A repo containing the scrapping scripts for all bookmakers for the Betedge project.
- Install MySQL server on your local machine. This project is meant to be run and tested on Ubuntu. You can find the instructions here.
- Replicate the db schema to your local MySQL server by running the scripts located in
/db/sql
.
mysql -u <your_db_username> -p < ./db/sql/create_schema.sql
- Add the categories, bookmakers and markets to the db by running the scripts located in
/db/sql
.
mysql -u <your_db_username> -p < ./db/sql/add_test_data.sql
Replace <your_db_username>
with your local mysql username, usually root.
- Add you local mysql password in an
.env
file in the/db
folder as shown in the .env.example file.
The project uses poetry for dependency management. To install poetry for your system follow the instructions here. or
pip install poetry
Clone the project and cd into it:
git clone https://github.com/nickkatsios/BetEdge-Scrappers.git
cd BetEdge-Scrappers
After installing poetry, run the following command in the root directory of the project to install the dependencies:
poetry install
To extract the urls for scrapping ,run the following command in the root directory of the project:
poetry run python url_scrape.py
Or just add some sample urls in the db to test the scrappers.
python3 ./db_helper_scripts/db_load_sample_urls.py
To run the scrappers, run the following command in the root directory of the project:
poetry run python main_scrape.py
The following arguments can be passed to the script:
-h
or--help
to get the help message.--headless
to run the scrappers in headless mode (No browser GUI).--parallel
or-p
to run the scrappers in parallel with multiprocessing.--logging
or-l
Enables logging.

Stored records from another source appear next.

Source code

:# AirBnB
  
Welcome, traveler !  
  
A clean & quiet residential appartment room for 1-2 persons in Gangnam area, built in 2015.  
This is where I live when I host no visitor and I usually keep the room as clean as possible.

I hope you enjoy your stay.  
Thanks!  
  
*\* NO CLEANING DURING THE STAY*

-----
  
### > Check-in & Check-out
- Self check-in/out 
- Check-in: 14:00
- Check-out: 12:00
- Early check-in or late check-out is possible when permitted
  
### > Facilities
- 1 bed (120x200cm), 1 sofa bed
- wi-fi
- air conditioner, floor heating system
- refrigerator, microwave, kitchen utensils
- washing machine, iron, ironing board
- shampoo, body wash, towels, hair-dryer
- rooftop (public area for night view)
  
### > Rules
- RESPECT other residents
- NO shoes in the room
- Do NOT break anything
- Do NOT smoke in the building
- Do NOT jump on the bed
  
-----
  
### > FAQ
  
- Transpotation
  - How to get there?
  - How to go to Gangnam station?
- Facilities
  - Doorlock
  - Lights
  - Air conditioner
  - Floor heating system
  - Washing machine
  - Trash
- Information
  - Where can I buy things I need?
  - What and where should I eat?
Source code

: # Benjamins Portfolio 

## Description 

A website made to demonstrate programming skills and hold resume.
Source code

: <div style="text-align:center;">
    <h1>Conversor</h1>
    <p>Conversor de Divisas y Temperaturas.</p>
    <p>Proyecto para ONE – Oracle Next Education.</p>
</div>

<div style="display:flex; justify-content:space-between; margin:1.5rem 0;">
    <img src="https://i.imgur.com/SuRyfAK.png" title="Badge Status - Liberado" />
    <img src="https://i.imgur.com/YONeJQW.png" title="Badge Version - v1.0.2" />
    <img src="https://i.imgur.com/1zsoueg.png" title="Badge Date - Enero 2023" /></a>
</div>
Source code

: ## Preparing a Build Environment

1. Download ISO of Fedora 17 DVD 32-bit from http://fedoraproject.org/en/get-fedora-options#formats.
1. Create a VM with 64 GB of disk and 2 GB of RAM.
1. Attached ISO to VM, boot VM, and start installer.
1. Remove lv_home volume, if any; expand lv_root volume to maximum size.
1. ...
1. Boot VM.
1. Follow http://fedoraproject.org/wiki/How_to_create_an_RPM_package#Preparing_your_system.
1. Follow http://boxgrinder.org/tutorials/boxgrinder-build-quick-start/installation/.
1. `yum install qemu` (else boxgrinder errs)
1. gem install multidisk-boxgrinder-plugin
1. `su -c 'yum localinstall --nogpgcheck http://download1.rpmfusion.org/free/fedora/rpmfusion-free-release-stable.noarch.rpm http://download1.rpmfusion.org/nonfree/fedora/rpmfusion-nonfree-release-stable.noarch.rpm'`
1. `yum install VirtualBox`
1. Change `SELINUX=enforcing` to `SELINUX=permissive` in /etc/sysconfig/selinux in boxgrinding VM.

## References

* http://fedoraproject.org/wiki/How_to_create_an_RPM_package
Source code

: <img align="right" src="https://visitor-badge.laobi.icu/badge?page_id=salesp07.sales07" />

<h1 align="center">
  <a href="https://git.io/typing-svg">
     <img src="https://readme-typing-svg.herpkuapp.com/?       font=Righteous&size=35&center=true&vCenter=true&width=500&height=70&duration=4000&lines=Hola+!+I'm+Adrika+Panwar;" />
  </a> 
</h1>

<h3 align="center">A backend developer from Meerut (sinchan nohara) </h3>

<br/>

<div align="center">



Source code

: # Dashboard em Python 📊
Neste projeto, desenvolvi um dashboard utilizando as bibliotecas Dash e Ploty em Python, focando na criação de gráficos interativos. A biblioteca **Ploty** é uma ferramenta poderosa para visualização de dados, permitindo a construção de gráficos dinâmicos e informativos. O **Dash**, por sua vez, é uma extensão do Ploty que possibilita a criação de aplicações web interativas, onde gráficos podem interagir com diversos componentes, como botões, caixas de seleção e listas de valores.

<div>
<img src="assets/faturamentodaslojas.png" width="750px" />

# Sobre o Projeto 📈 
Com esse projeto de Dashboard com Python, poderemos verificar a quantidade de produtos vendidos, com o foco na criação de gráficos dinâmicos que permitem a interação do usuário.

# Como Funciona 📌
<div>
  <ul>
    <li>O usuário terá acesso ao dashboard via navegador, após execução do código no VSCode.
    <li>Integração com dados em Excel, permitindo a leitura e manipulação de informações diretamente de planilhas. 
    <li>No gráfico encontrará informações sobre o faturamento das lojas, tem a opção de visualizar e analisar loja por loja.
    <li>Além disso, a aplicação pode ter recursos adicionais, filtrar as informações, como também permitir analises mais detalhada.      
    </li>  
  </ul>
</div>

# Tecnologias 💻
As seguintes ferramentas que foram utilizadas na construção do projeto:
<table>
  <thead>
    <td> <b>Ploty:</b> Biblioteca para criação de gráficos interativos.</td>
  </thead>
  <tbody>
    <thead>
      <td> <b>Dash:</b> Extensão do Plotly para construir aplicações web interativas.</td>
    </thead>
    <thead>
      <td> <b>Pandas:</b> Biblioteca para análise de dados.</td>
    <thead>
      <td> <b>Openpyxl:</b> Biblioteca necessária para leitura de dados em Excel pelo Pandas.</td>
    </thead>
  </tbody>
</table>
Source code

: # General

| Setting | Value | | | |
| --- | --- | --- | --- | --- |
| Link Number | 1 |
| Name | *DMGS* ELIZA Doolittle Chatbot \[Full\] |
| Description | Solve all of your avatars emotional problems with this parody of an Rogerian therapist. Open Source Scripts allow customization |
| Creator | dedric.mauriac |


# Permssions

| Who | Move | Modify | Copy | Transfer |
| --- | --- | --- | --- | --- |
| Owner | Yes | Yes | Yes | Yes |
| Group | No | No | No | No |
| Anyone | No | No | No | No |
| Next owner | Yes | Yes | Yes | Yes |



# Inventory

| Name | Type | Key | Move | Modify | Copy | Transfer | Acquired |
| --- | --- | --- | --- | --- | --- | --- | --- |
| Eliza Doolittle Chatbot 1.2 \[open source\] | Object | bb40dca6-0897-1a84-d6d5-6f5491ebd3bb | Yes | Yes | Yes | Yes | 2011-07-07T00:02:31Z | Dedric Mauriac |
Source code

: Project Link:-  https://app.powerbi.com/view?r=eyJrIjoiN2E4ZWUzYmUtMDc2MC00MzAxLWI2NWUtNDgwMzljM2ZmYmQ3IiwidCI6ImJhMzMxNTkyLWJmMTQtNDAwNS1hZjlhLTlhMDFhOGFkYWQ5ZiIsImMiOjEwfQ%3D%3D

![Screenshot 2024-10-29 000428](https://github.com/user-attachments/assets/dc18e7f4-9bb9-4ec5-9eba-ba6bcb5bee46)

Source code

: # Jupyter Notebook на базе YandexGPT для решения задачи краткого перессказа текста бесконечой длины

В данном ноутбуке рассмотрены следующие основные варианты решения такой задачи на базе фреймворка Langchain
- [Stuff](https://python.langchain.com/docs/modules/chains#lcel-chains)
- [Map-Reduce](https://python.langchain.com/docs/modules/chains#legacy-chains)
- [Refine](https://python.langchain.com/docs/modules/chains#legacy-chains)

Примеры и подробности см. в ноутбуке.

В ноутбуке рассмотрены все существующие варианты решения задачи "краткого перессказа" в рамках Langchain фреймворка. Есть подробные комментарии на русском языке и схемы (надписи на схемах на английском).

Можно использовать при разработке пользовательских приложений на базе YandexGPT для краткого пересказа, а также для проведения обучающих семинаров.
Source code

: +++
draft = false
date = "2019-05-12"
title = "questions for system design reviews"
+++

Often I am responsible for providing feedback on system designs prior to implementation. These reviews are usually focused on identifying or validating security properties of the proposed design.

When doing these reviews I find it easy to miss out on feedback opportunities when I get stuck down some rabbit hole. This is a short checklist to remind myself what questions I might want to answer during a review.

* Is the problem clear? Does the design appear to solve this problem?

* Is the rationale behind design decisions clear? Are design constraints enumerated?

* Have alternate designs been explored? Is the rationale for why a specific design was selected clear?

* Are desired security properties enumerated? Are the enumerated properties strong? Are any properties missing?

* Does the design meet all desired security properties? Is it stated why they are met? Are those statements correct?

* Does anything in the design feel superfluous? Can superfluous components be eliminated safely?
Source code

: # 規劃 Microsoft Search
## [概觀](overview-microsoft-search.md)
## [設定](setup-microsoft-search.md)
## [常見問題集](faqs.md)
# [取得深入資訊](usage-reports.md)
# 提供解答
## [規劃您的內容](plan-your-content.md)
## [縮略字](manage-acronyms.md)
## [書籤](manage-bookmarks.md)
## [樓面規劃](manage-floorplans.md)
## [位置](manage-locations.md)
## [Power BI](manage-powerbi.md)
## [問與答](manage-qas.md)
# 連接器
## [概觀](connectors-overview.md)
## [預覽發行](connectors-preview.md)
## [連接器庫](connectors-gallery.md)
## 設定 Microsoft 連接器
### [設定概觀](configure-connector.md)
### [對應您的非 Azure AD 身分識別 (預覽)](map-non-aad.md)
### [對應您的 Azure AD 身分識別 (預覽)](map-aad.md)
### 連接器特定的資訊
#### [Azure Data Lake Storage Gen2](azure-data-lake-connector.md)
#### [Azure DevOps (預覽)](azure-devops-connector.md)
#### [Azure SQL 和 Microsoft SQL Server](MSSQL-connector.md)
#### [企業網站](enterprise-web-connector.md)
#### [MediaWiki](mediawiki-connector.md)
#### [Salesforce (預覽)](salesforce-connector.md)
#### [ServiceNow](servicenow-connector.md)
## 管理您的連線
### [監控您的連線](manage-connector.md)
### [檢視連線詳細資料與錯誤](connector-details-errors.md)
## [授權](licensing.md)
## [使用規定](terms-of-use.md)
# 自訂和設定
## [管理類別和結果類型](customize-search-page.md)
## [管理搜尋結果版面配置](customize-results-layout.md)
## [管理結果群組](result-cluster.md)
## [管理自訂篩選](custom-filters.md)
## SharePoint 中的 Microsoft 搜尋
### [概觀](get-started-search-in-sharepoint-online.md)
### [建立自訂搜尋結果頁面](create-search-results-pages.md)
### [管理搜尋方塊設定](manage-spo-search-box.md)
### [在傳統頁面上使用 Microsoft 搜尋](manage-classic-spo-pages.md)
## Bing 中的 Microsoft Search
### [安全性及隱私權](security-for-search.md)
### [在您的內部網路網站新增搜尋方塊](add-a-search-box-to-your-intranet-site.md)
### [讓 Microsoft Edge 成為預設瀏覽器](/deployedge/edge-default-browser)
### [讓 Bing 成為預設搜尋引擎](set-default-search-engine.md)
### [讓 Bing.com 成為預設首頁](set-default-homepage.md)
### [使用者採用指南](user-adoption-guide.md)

At the top level, it means that the logs are visible in the console as the scrappers are running. In the scrapper level it means that logs are written continously in the /logs folder.--browser
or-b
to specify the browser to use. The default ischrome
. The supported browsers arechrome
andfirefox
.--notify
or-n
to enable email notifications for errors. The email credentials must be added in a.env
file in the notifers folder.--schedule_odds <interval>
or-s
to run the odds scrappers in scheduler mode. The scrappers will run every interval minutes. The scheduler can be stopped by pressingctrl + c
.--schedule_urls <interval>
to run the url scrappers in scheduler mode. The scrappers will run every interval minutes.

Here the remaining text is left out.